INPUT RECORDS:
########################################

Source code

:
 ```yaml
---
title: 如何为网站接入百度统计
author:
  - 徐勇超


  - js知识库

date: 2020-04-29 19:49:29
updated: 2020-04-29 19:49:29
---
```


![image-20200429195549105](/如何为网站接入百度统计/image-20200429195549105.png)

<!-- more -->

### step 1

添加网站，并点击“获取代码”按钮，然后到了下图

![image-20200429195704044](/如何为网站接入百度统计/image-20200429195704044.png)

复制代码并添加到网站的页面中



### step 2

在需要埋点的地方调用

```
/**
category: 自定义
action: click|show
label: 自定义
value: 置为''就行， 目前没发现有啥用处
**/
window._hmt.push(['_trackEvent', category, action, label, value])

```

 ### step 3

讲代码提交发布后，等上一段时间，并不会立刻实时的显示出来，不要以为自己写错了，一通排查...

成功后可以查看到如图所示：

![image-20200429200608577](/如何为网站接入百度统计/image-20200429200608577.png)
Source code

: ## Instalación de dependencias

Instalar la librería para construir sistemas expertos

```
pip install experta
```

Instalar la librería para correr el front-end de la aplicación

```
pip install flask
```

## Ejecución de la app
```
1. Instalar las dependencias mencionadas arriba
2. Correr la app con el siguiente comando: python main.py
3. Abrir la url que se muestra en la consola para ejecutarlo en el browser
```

########################################

TASK TO CARRY OUT:
Each line above where the word "librería" occurs should be returned in full.

TASK RESPONSE:
Instalar la librería para construir sistemas expertos
Instalar la librería para correr el front-end de la aplicación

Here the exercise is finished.